Иван Толстой: Нужна ли была Петру библиотека для профессиональных и государственных занятий или там попадаются и книги развлекательные?
Ольга Медведкова: Главное, видимо, все-таки профессиональное и государственное использование. Петр использовал эти книги для всякого рода строительства. В первую очередь, это армия, флот и Петербург, разного рода военное, городовое, садовое и корабельное строительство. Что-то непосредственно срисовывалось и сразу отдавалось в перевод. Много книг из тех, что мы описали в петровском собрании, вышло потом по-русски, - Виньола, Блондель, «Дружеские беседы» Эразма Роттердамского. В первую очередь эти книги были петровской лабораторией, некоторые явно были ему нужны для непосредственного использования.

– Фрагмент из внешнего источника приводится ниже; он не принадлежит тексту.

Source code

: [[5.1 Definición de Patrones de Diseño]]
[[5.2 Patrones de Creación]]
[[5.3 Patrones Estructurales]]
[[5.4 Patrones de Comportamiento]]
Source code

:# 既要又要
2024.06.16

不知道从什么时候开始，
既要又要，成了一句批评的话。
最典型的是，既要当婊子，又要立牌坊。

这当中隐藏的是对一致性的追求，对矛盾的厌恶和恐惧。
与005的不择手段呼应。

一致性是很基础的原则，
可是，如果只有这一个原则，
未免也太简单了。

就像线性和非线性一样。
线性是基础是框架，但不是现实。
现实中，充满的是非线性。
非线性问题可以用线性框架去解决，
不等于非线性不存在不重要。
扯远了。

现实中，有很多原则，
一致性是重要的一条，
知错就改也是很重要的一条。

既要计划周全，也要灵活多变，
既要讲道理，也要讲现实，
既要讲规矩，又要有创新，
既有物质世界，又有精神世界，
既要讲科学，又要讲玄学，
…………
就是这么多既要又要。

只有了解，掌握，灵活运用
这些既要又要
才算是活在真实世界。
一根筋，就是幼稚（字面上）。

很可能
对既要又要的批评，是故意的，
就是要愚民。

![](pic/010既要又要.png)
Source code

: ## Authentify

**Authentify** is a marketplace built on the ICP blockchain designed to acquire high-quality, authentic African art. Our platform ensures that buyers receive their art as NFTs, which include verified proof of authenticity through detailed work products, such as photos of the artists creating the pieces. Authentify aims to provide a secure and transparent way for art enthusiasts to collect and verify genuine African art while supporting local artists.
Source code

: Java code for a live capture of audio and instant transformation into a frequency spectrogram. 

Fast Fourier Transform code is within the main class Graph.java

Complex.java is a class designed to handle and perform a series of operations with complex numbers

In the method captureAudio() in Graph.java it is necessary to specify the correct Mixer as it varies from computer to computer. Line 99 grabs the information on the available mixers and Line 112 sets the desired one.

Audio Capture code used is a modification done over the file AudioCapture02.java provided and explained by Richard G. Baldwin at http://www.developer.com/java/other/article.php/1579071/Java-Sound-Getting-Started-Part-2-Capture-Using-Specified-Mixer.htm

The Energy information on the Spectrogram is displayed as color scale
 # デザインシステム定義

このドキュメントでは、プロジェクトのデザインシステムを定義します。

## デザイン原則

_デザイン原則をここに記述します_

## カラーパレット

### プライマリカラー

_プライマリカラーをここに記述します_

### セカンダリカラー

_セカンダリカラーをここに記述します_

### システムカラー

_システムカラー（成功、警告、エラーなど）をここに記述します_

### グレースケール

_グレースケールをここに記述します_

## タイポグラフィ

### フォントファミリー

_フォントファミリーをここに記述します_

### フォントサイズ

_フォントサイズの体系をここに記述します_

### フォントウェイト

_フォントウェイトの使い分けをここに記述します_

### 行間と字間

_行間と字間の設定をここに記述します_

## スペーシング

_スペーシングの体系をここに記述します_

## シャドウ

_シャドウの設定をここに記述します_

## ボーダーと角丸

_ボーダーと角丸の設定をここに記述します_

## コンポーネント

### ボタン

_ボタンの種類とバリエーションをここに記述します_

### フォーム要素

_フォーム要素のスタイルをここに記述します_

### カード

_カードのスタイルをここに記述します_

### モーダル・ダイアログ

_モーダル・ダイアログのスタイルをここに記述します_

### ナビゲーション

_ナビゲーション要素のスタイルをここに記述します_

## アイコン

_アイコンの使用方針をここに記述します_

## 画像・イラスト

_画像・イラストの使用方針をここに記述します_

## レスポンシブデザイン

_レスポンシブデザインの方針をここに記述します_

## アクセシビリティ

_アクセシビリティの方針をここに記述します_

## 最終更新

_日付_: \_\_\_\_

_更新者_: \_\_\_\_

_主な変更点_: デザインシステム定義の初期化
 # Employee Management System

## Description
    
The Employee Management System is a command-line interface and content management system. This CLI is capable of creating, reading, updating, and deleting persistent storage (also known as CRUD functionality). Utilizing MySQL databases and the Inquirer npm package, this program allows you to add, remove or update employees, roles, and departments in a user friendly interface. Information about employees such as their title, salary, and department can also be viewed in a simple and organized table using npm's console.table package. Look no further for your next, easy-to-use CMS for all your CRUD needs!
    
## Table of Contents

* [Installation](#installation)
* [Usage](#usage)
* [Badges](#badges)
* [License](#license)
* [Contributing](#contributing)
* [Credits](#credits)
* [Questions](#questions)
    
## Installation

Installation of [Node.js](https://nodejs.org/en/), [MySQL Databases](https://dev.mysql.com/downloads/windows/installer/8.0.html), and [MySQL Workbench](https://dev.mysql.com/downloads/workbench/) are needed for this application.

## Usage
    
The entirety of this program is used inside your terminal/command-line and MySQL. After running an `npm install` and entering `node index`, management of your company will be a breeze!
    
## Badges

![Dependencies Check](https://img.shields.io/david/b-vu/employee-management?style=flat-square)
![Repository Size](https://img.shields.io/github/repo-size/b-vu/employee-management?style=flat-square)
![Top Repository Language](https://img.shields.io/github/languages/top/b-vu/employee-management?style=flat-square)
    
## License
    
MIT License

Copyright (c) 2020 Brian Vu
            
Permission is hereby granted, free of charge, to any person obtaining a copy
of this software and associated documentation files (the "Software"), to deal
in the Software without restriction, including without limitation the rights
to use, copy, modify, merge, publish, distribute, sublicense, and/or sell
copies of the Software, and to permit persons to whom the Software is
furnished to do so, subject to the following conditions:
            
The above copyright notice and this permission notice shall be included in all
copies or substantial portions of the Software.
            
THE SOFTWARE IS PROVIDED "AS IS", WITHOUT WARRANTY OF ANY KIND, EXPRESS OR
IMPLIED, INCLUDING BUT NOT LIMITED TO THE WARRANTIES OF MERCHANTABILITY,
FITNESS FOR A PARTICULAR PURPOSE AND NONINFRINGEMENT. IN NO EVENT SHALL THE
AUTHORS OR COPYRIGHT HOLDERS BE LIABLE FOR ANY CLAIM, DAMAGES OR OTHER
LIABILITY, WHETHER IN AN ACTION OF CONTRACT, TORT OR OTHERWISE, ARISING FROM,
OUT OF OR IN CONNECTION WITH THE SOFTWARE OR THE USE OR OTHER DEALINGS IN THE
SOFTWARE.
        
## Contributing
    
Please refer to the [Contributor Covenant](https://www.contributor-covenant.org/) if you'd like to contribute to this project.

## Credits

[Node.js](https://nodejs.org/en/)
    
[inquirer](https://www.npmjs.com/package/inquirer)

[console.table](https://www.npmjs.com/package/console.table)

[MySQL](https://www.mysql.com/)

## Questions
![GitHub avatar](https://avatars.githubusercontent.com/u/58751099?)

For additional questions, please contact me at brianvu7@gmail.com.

Например, книга Нейдана о противопожарных шлангах, вышедшая в Амстердаме в 1690 году и великолепно иллюстрированная, по которой можно сразу же эти шланги воспроизводить, фабриковать и использовать. Но одновременно мы находим там и «Устав ордена Святого духа», который явно Петр использовал для создания своих собственных орденских заведений.
Что касается книг для развлечений, их не так много. Например, к ним можно отнести трактат об игре на волынке по самой последней новой методе или же книга Плюмье о токарном искусстве. Басни Монделя, изданные в Амстердаме в 1682 году с многочисленными, очень смешными картинками. Но их может быть не так и много, развлекательных книг.
Иван Толстой: Какая часть библиотеки дошла до наших дней? Вот эти 286 книг, они составляют какую часть от той виртуальной, от той идеальной части, от мыслимой части общей его коллекции?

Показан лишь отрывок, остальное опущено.